### Directions
Locate, in the data below, the line that contains "Estimates contain two main" and the line that contains "two experienced Architects"; reproduce exactly those two lines and every line between them, nothing more.
═══ Material supplied ═══
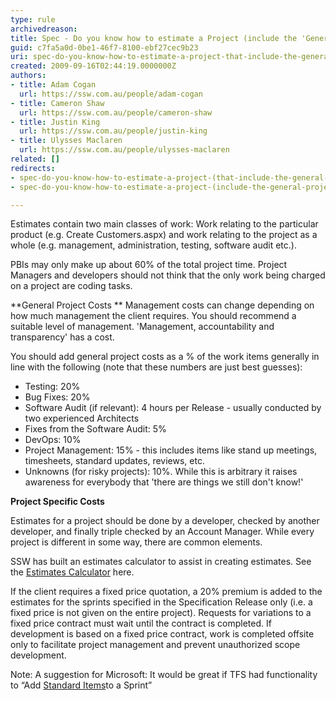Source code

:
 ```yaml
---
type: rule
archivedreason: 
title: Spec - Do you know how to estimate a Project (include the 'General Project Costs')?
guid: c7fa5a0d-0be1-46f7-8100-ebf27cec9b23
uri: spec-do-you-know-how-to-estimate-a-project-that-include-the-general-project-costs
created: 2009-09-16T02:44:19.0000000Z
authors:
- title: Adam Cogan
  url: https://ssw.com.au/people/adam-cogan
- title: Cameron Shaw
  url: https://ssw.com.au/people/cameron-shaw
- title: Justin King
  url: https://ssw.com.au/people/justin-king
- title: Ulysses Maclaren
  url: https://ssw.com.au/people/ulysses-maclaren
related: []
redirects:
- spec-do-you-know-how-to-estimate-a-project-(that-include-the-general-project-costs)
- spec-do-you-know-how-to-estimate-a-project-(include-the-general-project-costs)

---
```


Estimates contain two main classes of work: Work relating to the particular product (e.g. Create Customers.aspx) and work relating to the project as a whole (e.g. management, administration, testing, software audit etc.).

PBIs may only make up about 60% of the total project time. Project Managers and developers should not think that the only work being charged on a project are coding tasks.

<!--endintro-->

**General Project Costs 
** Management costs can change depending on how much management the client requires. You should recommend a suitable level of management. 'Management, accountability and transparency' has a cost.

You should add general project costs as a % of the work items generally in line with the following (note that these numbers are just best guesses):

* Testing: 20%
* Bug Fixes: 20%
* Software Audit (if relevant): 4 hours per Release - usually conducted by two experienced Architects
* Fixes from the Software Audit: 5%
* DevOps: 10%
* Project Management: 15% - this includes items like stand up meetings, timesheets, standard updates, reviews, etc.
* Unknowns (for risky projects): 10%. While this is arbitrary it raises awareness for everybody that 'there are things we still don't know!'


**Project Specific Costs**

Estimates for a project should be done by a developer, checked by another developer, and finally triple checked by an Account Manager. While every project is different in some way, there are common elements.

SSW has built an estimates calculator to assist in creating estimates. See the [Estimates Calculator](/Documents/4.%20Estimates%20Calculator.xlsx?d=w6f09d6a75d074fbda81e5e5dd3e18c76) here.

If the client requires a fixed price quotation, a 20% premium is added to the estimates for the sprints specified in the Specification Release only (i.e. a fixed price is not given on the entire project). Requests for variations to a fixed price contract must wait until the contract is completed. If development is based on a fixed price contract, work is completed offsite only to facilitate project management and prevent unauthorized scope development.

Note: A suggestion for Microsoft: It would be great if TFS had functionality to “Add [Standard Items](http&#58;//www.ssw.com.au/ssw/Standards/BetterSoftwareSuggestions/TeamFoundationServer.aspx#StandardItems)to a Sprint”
═══
═══ Material supplied ═══
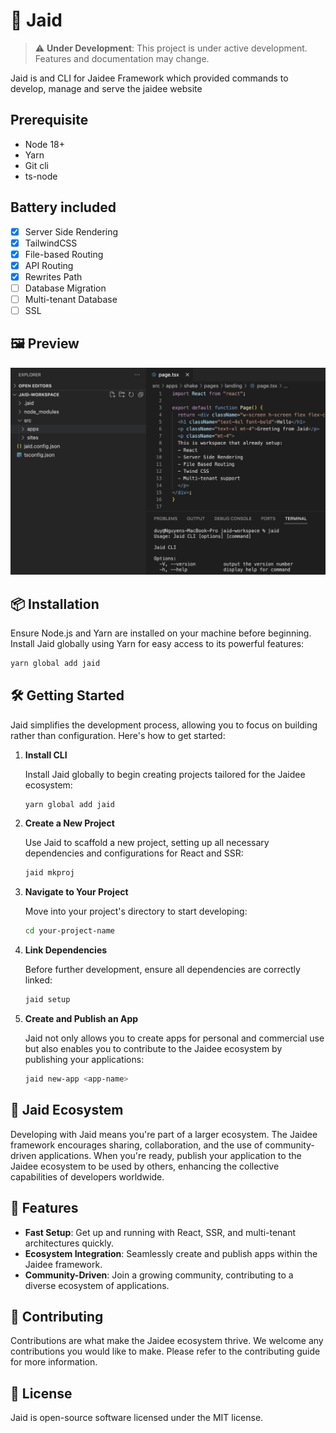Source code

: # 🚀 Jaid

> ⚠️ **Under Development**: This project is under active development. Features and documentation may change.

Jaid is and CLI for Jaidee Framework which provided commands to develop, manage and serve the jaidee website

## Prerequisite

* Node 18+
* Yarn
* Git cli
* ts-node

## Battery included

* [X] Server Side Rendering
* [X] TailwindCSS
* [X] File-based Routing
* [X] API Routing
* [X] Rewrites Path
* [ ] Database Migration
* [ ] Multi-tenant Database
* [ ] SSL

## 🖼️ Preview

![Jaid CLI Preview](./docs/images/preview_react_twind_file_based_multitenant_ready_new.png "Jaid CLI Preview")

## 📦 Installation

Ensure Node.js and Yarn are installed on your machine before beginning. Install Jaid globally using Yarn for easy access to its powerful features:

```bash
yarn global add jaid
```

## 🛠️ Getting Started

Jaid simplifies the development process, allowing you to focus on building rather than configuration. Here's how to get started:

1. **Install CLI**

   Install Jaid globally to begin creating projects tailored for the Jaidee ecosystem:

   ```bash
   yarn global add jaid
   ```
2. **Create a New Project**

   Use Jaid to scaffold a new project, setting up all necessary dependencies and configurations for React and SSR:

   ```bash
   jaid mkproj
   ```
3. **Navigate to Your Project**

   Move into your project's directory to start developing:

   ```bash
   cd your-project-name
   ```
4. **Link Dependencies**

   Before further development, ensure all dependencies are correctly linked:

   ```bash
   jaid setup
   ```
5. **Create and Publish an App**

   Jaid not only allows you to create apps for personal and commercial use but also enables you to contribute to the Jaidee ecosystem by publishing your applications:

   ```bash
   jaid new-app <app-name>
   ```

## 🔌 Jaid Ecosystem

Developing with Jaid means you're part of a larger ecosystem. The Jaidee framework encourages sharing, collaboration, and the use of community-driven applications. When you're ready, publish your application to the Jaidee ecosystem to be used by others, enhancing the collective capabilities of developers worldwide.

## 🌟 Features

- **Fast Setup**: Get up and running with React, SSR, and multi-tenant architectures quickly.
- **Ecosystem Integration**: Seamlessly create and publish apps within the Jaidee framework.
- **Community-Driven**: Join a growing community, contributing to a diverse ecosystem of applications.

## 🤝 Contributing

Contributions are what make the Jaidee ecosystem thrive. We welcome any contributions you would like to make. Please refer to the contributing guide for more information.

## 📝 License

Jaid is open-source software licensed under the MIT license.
═══
### Expected output
Estimates contain two main classes of work: Work relating to the particular product (e.g. Create Customers.aspx) and work relating to the project as a whole (e.g. management, administration, testing, software audit etc.).

PBIs may only make up about 60% of the total project time. Project Managers and developers should not think that the only work being charged on a project are coding tasks.

<!--endintro-->

**General Project Costs 
** Management costs can change depending on how much management the client requires. You should recommend a suitable level of management. 'Management, accountability and transparency' has a cost.

You should add general project costs as a % of the work items generally in line with the following (note that these numbers are just best guesses):

* Testing: 20%
* Bug Fixes: 20%
* Software Audit (if relevant): 4 hours per Release - usually conducted by two experienced Architects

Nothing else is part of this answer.